▸ TASK REQUIREMENTS
Which lines of the listing below contain the word "Fortaleciendo"? Return them.

▸ DATA FOR THIS TASK
···
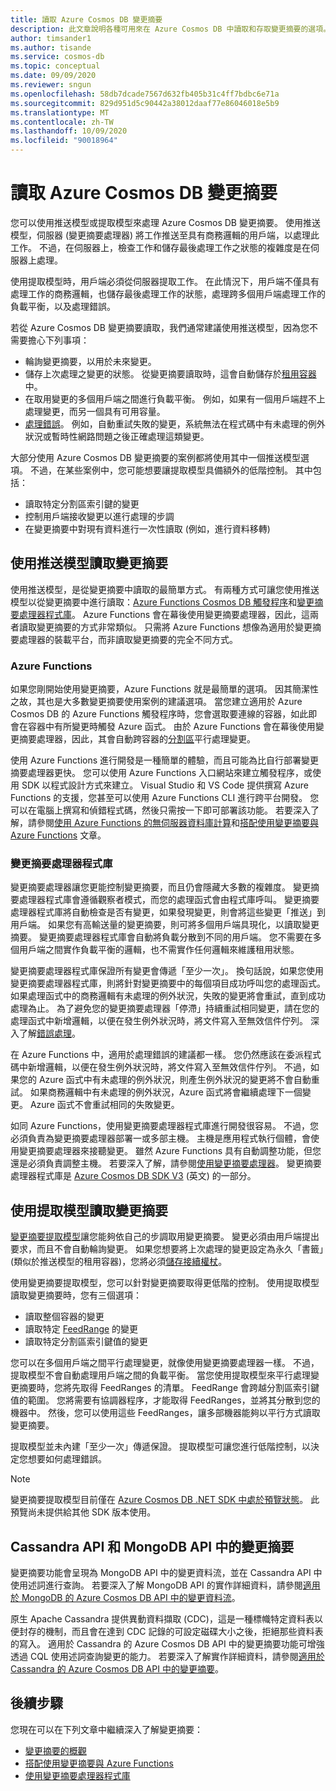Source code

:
 ```yaml
---
title: 讀取 Azure Cosmos DB 變更摘要
description: 此文章說明各種可用來在 Azure Cosmos DB 中讀取和存取變更摘要的選項。
author: timsander1
ms.author: tisande
ms.service: cosmos-db
ms.topic: conceptual
ms.date: 09/09/2020
ms.reviewer: sngun
ms.openlocfilehash: 58db7dcade7567d632fb405b31c4ff7bdbc6e71a
ms.sourcegitcommit: 829d951d5c90442a38012daaf77e86046018e5b9
ms.translationtype: MT
ms.contentlocale: zh-TW
ms.lasthandoff: 10/09/2020
ms.locfileid: "90018964"
---
```

# <a name="reading-azure-cosmos-db-change-feed"></a>讀取 Azure Cosmos DB 變更摘要

您可以使用推送模型或提取模型來處理 Azure Cosmos DB 變更摘要。 使用推送模型，伺服器 (變更摘要處理器) 將工作推送至具有商務邏輯的用戶端，以處理此工作。 不過，在伺服器上，檢查工作和儲存最後處理工作之狀態的複雜度是在伺服器上處理。

使用提取模型時，用戶端必須從伺服器提取工作。 在此情況下，用戶端不僅具有處理工作的商務邏輯，也儲存最後處理工作的狀態，處理跨多個用戶端處理工作的負載平衡，以及處理錯誤。

若從 Azure Cosmos DB 變更摘要讀取，我們通常建議使用推送模型，因為您不需要擔心下列事項：

- 輪詢變更摘要，以用於未來變更。
- 儲存上次處理之變更的狀態。 從變更摘要讀取時，這會自動儲存於[租用容器](change-feed-processor.md#components-of-the-change-feed-processor)中。
- 在取用變更的多個用戶端之間進行負載平衡。 例如，如果有一個用戶端趕不上處理變更，而另一個具有可用容量。
- [處理錯誤](change-feed-processor.md#error-handling)。 例如，自動重試失敗的變更，系統無法在程式碼中有未處理的例外狀況或暫時性網路問題之後正確處理這類變更。

大部分使用 Azure Cosmos DB 變更摘要的案例都將使用其中一個推送模型選項。 不過，在某些案例中，您可能想要讓提取模型具備額外的低階控制。 其中包括：

- 讀取特定分割區索引鍵的變更
- 控制用戶端接收變更以進行處理的步調
- 在變更摘要中對現有資料進行一次性讀取 (例如，進行資料移轉)

## <a name="reading-change-feed-with-a-push-model"></a>使用推送模型讀取變更摘要

使用推送模型，是從變更摘要中讀取的最簡單方式。 有兩種方式可讓您使用推送模型以從變更摘要中進行讀取：[Azure Functions Cosmos DB 觸發程序](change-feed-functions.md)和[變更摘要處理器程式庫](change-feed-processor.md)。 Azure Functions 會在幕後使用變更摘要處理器，因此，這兩者讀取變更摘要的方式非常類似。 只需將 Azure Functions 想像為適用於變更摘要處理器的裝載平台，而非讀取變更摘要的完全不同方式。

### <a name="azure-functions"></a>Azure Functions

如果您剛開始使用變更摘要，Azure Functions 就是最簡單的選項。 因其簡潔性之故，其也是大多數變更摘要使用案例的建議選項。 當您建立適用於 Azure Cosmos DB 的 Azure Functions 觸發程序時，您會選取要連線的容器，如此即會在容器中有所變更時觸發 Azure 函式。 由於 Azure Functions 會在幕後使用變更摘要處理器，因此，其會自動跨容器的[分割區](partition-data.md)平行處理變更。

使用 Azure Functions 進行開發是一種簡單的體驗，而且可能為比自行部署變更摘要處理器更快。 您可以使用 Azure Functions 入口網站來建立觸發程序，或使用 SDK 以程式設計方式來建立。 Visual Studio 和 VS Code 提供撰寫 Azure Functions 的支援，您甚至可以使用 Azure Functions CLI 進行跨平台開發。 您可以在電腦上撰寫和偵錯程式碼，然後只需按一下即可部署該功能。 若要深入了解，請參閱[使用 Azure Functions 的無伺服器資料庫計算](serverless-computing-database.md)和[搭配使用變更摘要與 Azure Functions](change-feed-functions.md) 文章。

### <a name="change-feed-processor-library"></a>變更摘要處理器程式庫

變更摘要處理器讓您更能控制變更摘要，而且仍會隱藏大多數的複雜度。 變更摘要處理器程式庫會遵循觀察者模式，而您的處理函式會由程式庫呼叫。 變更摘要處理器程式庫將自動檢查是否有變更，如果發現變更，則會將這些變更「推送」到用戶端。 如果您有高輸送量的變更摘要，則可將多個用戶端具現化，以讀取變更摘要。 變更摘要處理器程式庫會自動將負載分散到不同的用戶端。 您不需要在多個用戶端之間實作負載平衡的邏輯，也不需實作任何邏輯來維護租用狀態。

變更摘要處理器程式庫保證所有變更會傳遞「至少一次」。 換句話說，如果您使用變更摘要處理器程式庫，則將針對變更摘要中的每個項目成功呼叫您的處理函式。 如果處理函式中的商務邏輯有未處理的例外狀況，失敗的變更將會重試，直到成功處理為止。 為了避免您的變更摘要處理器「停滯」持續重試相同變更，請在您的處理函式中新增邏輯，以便在發生例外狀況時，將文件寫入至無效信件佇列。 深入了解[錯誤處理](change-feed-processor.md#error-handling)。

在 Azure Functions 中，適用於處理錯誤的建議都一樣。 您仍然應該在委派程式碼中新增邏輯，以便在發生例外狀況時，將文件寫入至無效信件佇列。 不過，如果您的 Azure 函式中有未處理的例外狀況，則產生例外狀況的變更將不會自動重試。 如果商務邏輯中有未處理的例外狀況，Azure 函式將會繼續處理下一個變更。 Azure 函式不會重試相同的失敗變更。

如同 Azure Functions，使用變更摘要處理器程式庫進行開發很容易。 不過，您必須負責為變更摘要處理器部署一或多部主機。 主機是應用程式執行個體，會使用變更摘要處理器來接聽變更。 雖然 Azure Functions 具有自動調整功能，但您還是必須負責調整主機。 若要深入了解，請參閱[使用變更摘要處理器](change-feed-processor.md#dynamic-scaling)。 變更摘要處理器程式庫是 [Azure Cosmos DB SDK V3](https://github.com/Azure/azure-cosmos-dotnet-v3) \(英文\) 的一部分。

## <a name="reading-change-feed-with-a-pull-model"></a>使用提取模型讀取變更摘要

[變更摘要提取模型](change-feed-pull-model.md)讓您能夠依自己的步調取用變更摘要。 變更必須由用戶端提出要求，而且不會自動輪詢變更。 如果您想要將上次處理的變更設定為永久「書籤」(類似於推送模型的租用容器)，您將必須[儲存接續權杖](change-feed-pull-model.md#saving-continuation-tokens)。

使用變更摘要提取模型，您可以針對變更摘要取得更低階的控制。 使用提取模型讀取變更摘要時，您有三個選項：

- 讀取整個容器的變更
- 讀取特定 [FeedRange](change-feed-pull-model.md#using-feedrange-for-parallelization) 的變更
- 讀取特定分割區索引鍵值的變更

您可以在多個用戶端之間平行處理變更，就像使用變更摘要處理器一樣。 不過，提取模型不會自動處理用戶端之間的負載平衡。 當您使用提取模型來平行處理變更摘要時，您將先取得 FeedRanges 的清單。 FeedRange 會跨越分割區索引鍵值的範圍。 您將需要有協調器程序，才能取得 FeedRanges，並將其分散到您的機器中。 然後，您可以使用這些 FeedRanges，讓多部機器能夠以平行方式讀取變更摘要。

提取模型並未內建「至少一次」傳遞保證。 提取模型可讓您進行低階控制，以決定您想要如何處理錯誤。

> [!NOTE]
> 變更摘要提取模型目前僅在 [Azure Cosmos DB .NET SDK 中處於預覽狀態](https://www.nuget.org/packages/Microsoft.Azure.Cosmos/3.13.0-preview)。 此預覽尚未提供給其他 SDK 版本使用。

## <a name="change-feed-in-apis-for-cassandra-and-mongodb"></a>Cassandra API 和 MongoDB API 中的變更摘要

變更摘要功能會呈現為 MongoDB API 中的變更資料流，並在 Cassandra API 中使用述詞進行查詢。 若要深入了解 MongoDB API 的實作詳細資料，請參閱[適用於 MongoDB 的 Azure Cosmos DB API 中的變更資料流](mongodb-change-streams.md)。

原生 Apache Cassandra 提供異動資料擷取 (CDC)，這是一種標幟特定資料表以便封存的機制，而且會在達到 CDC 記錄的可設定磁碟大小之後，拒絕那些資料表的寫入。 適用於 Cassandra 的 Azure Cosmos DB API 中的變更摘要功能可增強透過 CQL 使用述詞查詢變更的能力。 若要深入了解實作詳細資料，請參閱[適用於 Cassandra 的 Azure Cosmos DB API 中的變更摘要](cassandra-change-feed.md)。

## <a name="next-steps"></a>後續步驟

您現在可以在下列文章中繼續深入了解變更摘要：

* [變更摘要的概觀](change-feed.md)
* [搭配使用變更摘要與 Azure Functions](change-feed-functions.md)
* [使用變更摘要處理器程式庫](change-feed-processor.md)
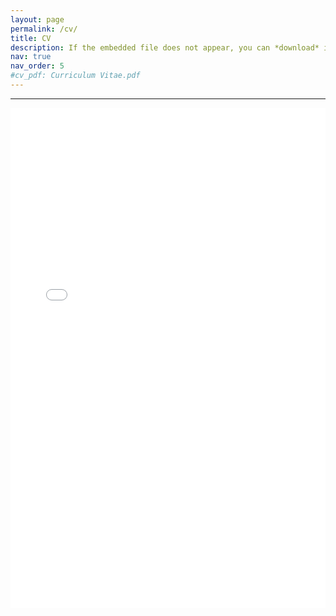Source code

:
 ```yaml
---
layout: page
permalink: /cv/
title: CV
description: If the embedded file does not appear, you can *download* it <a href='/assets/pdf/Curriculum Vitae.pdf'><mark>here</mark></a> for viewing.
nav: true
nav_order: 5
#cv_pdf: Curriculum Vitae.pdf
---
```

<hr>

<center>
<object data="/assets/pdf/Curriculum Vitae.pdf#view=FitH&pagemode=none" width="100%" height="800px" type="application/pdf">
    <embed src="/assets/pdf/Curriculum Vitae.pdf#view=FitH&pagemode=none" width="100%" height="800px" type="application/pdf" />
</object>
</center>
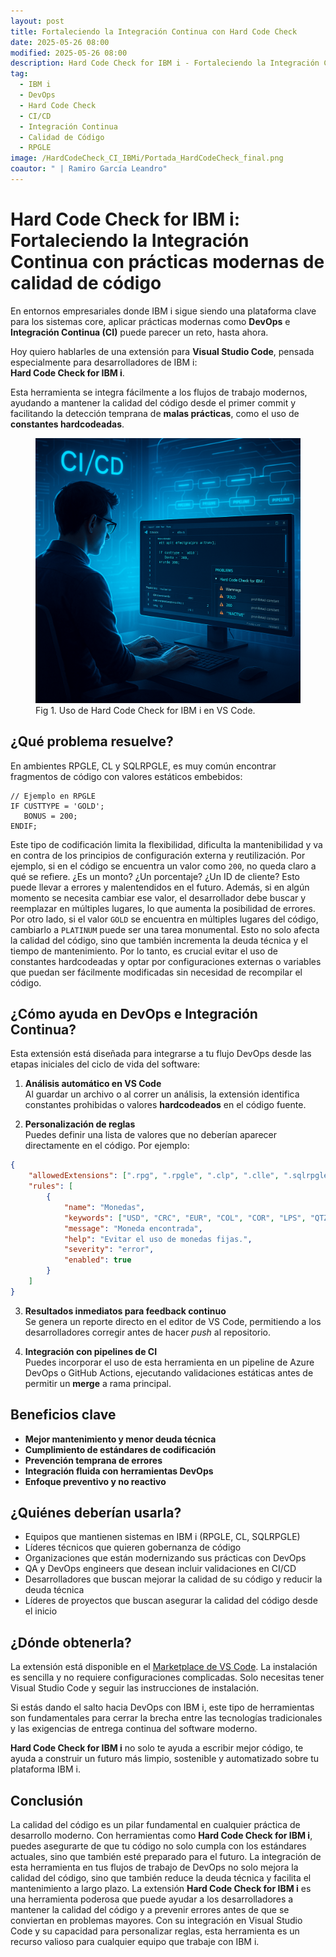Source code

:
 ```yaml
---
layout: post
title: Fortaleciendo la Integración Continua con Hard Code Check
date: 2025-05-26 08:00
modified: 2025-05-26 08:00
description: Hard Code Check for IBM i - Fortaleciendo la Integración Continua con prácticas modernas de calidad de código
tag:
  - IBM i
  - DevOps
  - Hard Code Check
  - CI/CD
  - Integración Continua
  - Calidad de Código
  - RPGLE
image: /HardCodeCheck_CI_IBMi/Portada_HardCodeCheck_final.png
coautor: " | Ramiro García Leandro"
---
```


# Hard Code Check for IBM i: Fortaleciendo la Integración Continua con prácticas modernas de calidad de código

En entornos empresariales donde IBM i sigue siendo una plataforma clave para los sistemas core, aplicar prácticas modernas como **DevOps** e **Integración Continua (CI)** puede parecer un reto, hasta ahora.

Hoy quiero hablarles de una extensión para **Visual Studio Code**, pensada especialmente para desarrolladores de IBM i:  
**Hard Code Check for IBM i**.

Esta herramienta se integra fácilmente a los flujos de trabajo modernos, ayudando a mantener la calidad del código desde el primer commit y facilitando la detección temprana de **malas prácticas**, como el uso de **constantes hardcodeadas**.

<figure>
<img src="./Uso_HardCodeCheck.png" alt="Desarrollador usando Hard Code Check en VS Code">
<figcaption>Fig 1. Uso de Hard Code Check for IBM i en VS Code.</figcaption>
</figure>

## ¿Qué problema resuelve?

En ambientes RPGLE, CL y SQLRPGLE, es muy común encontrar fragmentos de código con valores estáticos embebidos:

```rpgle
// Ejemplo en RPGLE
IF CUSTTYPE = 'GOLD';
   BONUS = 200;
ENDIF;
```

Este tipo de codificación limita la flexibilidad, dificulta la mantenibilidad y va en contra de los principios de configuración externa y reutilización.
Por ejemplo, si en el código se encuentra un valor como `200`, no queda claro a qué se refiere. ¿Es un monto? ¿Un porcentaje? ¿Un ID de cliente? Esto puede llevar a errores y malentendidos en el futuro.
Además, si en algún momento se necesita cambiar ese valor, el desarrollador debe buscar y reemplazar en múltiples lugares, lo que aumenta la posibilidad de errores.
Por otro lado, si el valor `GOLD` se encuentra en múltiples lugares del código, cambiarlo a `PLATINUM` puede ser una tarea monumental. Esto no solo afecta la calidad del código, sino que también incrementa la deuda técnica y el tiempo de mantenimiento.
Por lo tanto, es crucial evitar el uso de constantes hardcodeadas y optar por configuraciones externas o variables que puedan ser fácilmente modificadas sin necesidad de recompilar el código.

## ¿Cómo ayuda en DevOps e Integración Continua?

Esta extensión está diseñada para integrarse a tu flujo DevOps desde las etapas iniciales del ciclo de vida del software:

1. **Análisis automático en VS Code**  
   Al guardar un archivo o al correr un análisis, la extensión identifica constantes prohibidas o valores **hardcodeados** en el código fuente.

2. **Personalización de reglas**  
   Puedes definir una lista de valores que no deberían aparecer directamente en el código. Por ejemplo:

```json
{
    "allowedExtensions": [".rpg", ".rpgle", ".clp", ".clle", ".sqlrpgle", ".cmd", ".pf", ".lf", ".sql"],
    "rules": [
        {
            "name": "Monedas",
            "keywords": ["USD", "CRC", "EUR", "COL", "COR", "LPS", "QTZ"],
            "message": "Moneda encontrada",
            "help": "Evitar el uso de monedas fijas.",
            "severity": "error",
            "enabled": true  
        }
    ]
}
```

3. **Resultados inmediatos para feedback continuo**  
   Se genera un reporte directo en el editor de VS Code, permitiendo a los desarrolladores corregir antes de hacer *push* al repositorio.

4. **Integración con pipelines de CI**  
   Puedes incorporar el uso de esta herramienta en un pipeline de Azure DevOps o GitHub Actions, ejecutando validaciones estáticas antes de permitir un **merge** a rama principal.

## Beneficios clave

- **Mejor mantenimiento y menor deuda técnica**
- **Cumplimiento de estándares de codificación**
- **Prevención temprana de errores**
- **Integración fluida con herramientas DevOps**
- **Enfoque preventivo y no reactivo**

## ¿Quiénes deberían usarla?

- Equipos que mantienen sistemas en IBM i (RPGLE, CL, SQLRPGLE)
- Líderes técnicos que quieren gobernanza de código
- Organizaciones que están modernizando sus prácticas con DevOps
- QA y DevOps engineers que desean incluir validaciones en CI/CD
- Desarrolladores que buscan mejorar la calidad de su código y reducir la deuda técnica
- Líderes de proyectos que buscan asegurar la calidad del código desde el inicio

## ¿Dónde obtenerla?

La extensión está disponible en el [Marketplace de VS Code](https://marketplace.visualstudio.com/items?itemName=crnova.apphardcode-check).
La instalación es sencilla y no requiere configuraciones complicadas. Solo necesitas tener Visual Studio Code y seguir las instrucciones de instalación.

Si estás dando el salto hacia DevOps con IBM i, este tipo de herramientas son fundamentales para cerrar la brecha entre las tecnologías tradicionales y las exigencias de entrega continua del software moderno.

**Hard Code Check for IBM i** no solo te ayuda a escribir mejor código, te ayuda a construir un futuro más limpio, sostenible y automatizado sobre tu plataforma IBM i.

## Conclusión
La calidad del código es un pilar fundamental en cualquier práctica de desarrollo moderno. Con herramientas como **Hard Code Check for IBM i**, puedes asegurarte de que tu código no solo cumpla con los estándares actuales, sino que también esté preparado para el futuro.
La integración de esta herramienta en tus flujos de trabajo de DevOps no solo mejora la calidad del código, sino que también reduce la deuda técnica y facilita el mantenimiento a largo plazo.
La extensión **Hard Code Check for IBM i** es una herramienta poderosa que puede ayudar a los desarrolladores a mantener la calidad del código y a prevenir errores antes de que se conviertan en problemas mayores. Con su integración en Visual Studio Code y su capacidad para personalizar reglas, esta herramienta es un recurso valioso para cualquier equipo que trabaje con IBM i.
···
▸ TASK OUTPUT
title: Fortaleciendo la Integración Continua con Hard Code Check
description: Hard Code Check for IBM i - Fortaleciendo la Integración Continua con prácticas modernas de calidad de código
# Hard Code Check for IBM i: Fortaleciendo la Integración Continua con prácticas modernas de calidad de código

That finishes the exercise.